Mmm...chicken pot pie

Mmm...chicken pot pie

One of my favorite things about Fall is the food. Warm casseroles, soups, chilies, and of course everything with apples and pumpkin. Yum! I can't get enough new recipes to try out.

So the weather here in Michigan has already drastically changed and the cool Fall air is upon us. A few nights ago I was craving my favorite comfort food, chicken pot pie. I've adapted a great recipe from the good ole' red and white Better Homes and Gardens cookbook. This is a make-it-mine potpie and you can change it up quite a bit to fit your tastes. Here is my take on the recipe, along with a few photos. Enjoy!

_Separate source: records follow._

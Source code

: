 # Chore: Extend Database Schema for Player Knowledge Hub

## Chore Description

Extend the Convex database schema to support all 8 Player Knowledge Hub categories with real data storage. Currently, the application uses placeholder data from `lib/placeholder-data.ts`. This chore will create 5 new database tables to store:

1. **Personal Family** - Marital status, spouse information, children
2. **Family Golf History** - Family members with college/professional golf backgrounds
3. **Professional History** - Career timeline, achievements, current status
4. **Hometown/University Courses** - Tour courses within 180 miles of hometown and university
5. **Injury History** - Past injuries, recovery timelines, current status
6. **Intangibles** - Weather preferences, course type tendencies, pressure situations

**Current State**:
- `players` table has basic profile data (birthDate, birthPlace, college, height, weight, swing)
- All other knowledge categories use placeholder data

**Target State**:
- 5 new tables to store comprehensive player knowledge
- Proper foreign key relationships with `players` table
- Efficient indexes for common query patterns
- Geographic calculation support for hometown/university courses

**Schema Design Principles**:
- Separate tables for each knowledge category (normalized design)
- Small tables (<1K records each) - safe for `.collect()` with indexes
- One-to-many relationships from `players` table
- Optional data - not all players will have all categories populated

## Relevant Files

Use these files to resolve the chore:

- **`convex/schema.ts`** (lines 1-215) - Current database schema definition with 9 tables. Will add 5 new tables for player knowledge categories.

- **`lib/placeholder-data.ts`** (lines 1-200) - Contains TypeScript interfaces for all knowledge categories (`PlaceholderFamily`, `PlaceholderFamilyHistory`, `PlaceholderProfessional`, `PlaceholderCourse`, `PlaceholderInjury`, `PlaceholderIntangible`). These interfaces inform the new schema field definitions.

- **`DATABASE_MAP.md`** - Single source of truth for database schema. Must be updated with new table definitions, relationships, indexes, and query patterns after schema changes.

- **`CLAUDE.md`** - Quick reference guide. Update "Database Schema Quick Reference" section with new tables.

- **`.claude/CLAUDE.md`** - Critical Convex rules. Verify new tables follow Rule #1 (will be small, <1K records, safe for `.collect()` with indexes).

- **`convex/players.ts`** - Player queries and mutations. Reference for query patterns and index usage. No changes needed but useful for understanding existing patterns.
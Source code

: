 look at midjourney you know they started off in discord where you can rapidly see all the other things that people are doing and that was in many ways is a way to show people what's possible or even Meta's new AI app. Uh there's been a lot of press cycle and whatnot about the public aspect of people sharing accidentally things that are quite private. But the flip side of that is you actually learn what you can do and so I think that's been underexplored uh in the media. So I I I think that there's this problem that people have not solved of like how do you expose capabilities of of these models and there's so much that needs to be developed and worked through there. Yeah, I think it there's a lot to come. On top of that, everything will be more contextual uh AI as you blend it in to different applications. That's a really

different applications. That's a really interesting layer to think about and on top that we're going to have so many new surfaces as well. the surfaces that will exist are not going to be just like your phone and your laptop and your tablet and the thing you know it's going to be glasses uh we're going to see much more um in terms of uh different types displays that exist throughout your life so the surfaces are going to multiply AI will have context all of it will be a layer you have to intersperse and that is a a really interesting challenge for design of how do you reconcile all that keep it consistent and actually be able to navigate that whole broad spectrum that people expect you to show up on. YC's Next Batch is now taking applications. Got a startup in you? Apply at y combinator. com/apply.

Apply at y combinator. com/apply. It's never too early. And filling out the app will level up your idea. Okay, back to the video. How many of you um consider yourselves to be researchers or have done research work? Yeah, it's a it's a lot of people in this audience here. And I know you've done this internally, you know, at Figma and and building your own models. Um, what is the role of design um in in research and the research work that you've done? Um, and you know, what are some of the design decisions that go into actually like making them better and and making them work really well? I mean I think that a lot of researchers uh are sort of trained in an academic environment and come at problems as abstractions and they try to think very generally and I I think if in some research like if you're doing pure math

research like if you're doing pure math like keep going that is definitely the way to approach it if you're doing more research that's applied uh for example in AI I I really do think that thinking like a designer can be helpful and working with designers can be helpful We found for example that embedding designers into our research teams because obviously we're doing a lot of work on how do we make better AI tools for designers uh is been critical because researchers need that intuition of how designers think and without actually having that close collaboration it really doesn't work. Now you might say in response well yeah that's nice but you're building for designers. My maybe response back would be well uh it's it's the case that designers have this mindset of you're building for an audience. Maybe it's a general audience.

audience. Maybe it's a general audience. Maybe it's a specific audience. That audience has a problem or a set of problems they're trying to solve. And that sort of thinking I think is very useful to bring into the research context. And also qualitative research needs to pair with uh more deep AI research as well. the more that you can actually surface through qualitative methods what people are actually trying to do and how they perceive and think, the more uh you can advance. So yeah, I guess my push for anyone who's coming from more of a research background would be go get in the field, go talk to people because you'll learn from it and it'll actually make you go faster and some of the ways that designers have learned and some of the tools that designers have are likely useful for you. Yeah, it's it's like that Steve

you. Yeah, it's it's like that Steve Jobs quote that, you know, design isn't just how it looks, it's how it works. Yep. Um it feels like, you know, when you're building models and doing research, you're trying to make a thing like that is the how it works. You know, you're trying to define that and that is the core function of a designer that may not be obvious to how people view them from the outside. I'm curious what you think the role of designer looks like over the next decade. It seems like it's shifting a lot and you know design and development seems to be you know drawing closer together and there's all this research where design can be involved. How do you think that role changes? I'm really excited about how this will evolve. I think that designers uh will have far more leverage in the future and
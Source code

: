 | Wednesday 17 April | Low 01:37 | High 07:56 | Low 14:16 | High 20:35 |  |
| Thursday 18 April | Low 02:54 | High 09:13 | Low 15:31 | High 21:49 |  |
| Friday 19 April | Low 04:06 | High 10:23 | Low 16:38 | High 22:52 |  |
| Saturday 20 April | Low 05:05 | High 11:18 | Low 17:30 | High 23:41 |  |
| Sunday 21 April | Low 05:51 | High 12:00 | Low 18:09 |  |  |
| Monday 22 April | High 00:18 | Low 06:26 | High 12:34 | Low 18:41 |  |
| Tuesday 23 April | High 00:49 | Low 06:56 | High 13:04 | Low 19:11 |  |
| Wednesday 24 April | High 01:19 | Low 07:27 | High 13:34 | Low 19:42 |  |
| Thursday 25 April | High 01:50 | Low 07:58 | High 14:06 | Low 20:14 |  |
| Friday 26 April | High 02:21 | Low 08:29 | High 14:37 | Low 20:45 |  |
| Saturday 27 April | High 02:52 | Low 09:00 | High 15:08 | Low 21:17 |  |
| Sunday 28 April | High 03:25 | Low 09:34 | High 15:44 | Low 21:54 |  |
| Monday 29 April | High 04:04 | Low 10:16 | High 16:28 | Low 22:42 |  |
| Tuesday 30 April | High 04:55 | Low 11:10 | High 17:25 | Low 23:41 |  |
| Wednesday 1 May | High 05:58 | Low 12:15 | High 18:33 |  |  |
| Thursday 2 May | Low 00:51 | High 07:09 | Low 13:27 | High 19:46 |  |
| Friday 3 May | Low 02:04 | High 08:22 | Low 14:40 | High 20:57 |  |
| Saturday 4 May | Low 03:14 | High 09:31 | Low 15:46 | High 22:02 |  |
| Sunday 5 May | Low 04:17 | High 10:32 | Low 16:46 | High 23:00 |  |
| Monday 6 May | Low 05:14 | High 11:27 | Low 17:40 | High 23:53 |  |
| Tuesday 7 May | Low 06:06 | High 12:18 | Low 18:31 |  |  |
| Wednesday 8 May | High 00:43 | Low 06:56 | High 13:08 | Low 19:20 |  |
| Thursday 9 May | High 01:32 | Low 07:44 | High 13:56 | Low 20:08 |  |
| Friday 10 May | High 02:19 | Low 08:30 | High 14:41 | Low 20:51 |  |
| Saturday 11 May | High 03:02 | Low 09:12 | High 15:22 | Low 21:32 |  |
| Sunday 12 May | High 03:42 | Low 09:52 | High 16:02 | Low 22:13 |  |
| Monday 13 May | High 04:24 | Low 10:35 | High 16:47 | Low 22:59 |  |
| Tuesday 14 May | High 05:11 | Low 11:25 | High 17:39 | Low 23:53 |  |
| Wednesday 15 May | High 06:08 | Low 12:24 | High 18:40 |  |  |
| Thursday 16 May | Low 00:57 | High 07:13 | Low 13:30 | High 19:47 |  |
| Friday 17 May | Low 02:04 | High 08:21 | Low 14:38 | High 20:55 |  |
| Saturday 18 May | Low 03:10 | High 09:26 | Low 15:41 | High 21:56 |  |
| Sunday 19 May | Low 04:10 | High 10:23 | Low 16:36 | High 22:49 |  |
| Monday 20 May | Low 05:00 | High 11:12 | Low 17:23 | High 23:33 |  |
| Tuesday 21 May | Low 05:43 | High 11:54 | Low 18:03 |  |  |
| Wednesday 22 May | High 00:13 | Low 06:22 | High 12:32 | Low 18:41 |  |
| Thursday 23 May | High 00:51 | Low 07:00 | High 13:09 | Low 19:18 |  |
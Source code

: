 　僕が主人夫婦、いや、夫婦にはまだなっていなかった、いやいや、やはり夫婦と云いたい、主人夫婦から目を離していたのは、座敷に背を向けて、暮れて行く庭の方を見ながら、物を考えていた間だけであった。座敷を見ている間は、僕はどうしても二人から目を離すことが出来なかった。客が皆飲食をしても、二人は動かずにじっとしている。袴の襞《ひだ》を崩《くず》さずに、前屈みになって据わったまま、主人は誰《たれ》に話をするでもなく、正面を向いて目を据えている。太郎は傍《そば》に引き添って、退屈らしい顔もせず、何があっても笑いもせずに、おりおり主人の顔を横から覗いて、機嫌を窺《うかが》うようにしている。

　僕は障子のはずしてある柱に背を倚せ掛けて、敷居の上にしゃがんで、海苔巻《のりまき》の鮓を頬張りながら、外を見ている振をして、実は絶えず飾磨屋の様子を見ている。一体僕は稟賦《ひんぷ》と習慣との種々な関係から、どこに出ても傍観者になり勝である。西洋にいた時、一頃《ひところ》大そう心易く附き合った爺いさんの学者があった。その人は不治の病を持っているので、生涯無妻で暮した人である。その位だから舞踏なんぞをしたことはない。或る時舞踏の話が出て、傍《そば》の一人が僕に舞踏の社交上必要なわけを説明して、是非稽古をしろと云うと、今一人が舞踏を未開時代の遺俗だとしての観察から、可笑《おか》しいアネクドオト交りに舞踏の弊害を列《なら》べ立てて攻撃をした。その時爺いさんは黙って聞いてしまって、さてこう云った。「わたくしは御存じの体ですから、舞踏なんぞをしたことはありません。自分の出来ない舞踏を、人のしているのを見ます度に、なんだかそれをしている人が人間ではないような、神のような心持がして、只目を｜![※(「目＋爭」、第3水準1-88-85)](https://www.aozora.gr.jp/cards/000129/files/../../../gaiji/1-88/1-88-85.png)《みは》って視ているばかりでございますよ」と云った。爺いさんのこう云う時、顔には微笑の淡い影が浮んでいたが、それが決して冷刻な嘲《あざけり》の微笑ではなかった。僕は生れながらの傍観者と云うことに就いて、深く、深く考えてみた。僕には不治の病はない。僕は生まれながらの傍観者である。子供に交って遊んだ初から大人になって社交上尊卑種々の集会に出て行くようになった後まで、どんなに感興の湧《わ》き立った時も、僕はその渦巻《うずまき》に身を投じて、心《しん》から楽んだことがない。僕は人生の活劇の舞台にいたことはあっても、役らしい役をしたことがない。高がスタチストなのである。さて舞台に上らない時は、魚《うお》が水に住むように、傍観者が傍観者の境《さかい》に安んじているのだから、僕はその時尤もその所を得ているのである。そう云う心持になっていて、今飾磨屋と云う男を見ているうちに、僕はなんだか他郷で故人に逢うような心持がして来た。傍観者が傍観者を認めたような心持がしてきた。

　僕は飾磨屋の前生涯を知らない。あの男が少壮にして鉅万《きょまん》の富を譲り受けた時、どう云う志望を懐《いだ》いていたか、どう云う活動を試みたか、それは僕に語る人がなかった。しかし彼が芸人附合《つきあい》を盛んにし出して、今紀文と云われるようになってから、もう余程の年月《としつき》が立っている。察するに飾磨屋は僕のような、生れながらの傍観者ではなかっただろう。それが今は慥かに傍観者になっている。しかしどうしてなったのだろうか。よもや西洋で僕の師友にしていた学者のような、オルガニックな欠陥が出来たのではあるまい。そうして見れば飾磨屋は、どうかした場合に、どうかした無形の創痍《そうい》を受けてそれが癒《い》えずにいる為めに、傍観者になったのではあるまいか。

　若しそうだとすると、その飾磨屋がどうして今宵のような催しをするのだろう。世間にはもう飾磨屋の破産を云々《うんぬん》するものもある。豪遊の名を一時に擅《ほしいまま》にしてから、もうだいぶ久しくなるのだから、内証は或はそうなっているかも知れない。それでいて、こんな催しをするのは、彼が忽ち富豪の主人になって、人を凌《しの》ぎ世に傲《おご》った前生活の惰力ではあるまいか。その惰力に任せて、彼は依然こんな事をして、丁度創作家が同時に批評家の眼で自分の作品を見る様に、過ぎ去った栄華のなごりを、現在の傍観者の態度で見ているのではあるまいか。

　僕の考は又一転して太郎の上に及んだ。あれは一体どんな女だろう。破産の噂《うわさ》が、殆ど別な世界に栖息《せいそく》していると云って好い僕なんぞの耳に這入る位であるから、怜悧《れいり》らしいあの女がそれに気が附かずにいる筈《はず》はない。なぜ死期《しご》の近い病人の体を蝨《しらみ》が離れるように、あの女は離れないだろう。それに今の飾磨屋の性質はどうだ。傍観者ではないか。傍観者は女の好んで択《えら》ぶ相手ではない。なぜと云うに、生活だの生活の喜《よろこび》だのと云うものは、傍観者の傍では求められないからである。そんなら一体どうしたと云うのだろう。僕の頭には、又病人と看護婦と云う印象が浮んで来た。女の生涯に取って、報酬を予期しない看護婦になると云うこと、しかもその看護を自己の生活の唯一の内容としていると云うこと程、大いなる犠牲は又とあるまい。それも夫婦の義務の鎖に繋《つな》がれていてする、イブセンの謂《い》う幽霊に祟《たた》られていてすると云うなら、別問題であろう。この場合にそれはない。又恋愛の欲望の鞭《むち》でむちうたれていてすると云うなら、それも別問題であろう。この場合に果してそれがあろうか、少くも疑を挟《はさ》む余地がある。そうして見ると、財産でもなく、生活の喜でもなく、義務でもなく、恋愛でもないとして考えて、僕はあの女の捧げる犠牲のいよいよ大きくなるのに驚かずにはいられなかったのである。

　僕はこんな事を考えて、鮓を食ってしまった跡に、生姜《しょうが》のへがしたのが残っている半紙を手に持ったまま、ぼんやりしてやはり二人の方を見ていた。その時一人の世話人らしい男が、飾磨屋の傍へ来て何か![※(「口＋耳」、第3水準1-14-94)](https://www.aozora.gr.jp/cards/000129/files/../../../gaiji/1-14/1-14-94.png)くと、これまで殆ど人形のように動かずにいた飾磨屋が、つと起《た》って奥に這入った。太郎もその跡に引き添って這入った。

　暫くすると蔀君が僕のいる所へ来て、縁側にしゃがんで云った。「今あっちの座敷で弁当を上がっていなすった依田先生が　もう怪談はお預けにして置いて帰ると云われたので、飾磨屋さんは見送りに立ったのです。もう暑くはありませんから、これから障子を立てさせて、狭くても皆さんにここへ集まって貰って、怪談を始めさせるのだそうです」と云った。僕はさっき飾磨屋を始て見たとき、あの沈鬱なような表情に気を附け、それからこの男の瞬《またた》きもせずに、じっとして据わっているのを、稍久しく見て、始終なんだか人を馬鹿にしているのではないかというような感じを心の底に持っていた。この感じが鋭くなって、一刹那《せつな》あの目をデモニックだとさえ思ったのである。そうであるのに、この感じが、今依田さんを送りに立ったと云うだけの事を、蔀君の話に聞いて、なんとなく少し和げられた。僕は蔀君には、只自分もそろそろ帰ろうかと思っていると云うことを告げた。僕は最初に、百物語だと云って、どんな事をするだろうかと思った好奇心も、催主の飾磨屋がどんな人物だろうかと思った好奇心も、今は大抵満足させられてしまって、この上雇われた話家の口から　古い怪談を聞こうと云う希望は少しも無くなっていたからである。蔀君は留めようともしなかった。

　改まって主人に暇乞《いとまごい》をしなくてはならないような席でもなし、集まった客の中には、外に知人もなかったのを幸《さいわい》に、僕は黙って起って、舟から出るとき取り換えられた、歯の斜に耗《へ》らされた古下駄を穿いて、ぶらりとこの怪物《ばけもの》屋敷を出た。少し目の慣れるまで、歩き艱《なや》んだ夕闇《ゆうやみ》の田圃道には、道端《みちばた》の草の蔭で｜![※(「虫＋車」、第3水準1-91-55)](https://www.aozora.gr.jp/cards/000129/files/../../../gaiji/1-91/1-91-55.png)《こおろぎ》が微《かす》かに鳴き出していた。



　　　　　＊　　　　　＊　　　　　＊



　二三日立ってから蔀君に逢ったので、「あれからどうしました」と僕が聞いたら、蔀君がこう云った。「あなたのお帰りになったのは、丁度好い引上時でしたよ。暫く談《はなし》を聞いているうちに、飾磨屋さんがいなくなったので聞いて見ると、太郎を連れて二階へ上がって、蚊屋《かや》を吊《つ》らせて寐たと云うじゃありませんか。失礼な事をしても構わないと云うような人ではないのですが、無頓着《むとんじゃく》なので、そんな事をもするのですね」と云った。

2 cups cooked chicken, shredded
9-10 oz. package frozen veggies (I went with mixed veggies - corn, carrots, beans and peas)
1 - 10 1/2 to 10 3/4 ounce can of cream of chicken soup
1 tsp. Italian seasoning
1/2 cup water or milk (optional)
3/4 cup cheddar cheese
1 sheet of frozen puff pastry


1. Preheat oven to 400 degrees. In a large skillet combine chicken, veggies, soup and seasoning. Bring mixture to a boil. If needed, add water or milk to reach desired consistency. Add in cheese. Transfer mixture to a baking dish.
2. Unfold pastry sheet onto a lightly floured surface and roll to 1 inch beyond edge of casserole dish. Place pastry on top of casserole and fold excess under the edge. Press pastry along edges to seal.
3. Brush pastry lightly with milk and sprinkle with additional Italian seasoning. 
4. Bake, uncovered, for 25 minutes or until golden brown and bubbly. Let stand for 15-20 minutes before serving.

** Feel free to substitute different kinds of veggies, a different cream soup, maybe another type of cheese, and even a different topper like pie crust or refrigerated biscuits. Get creative!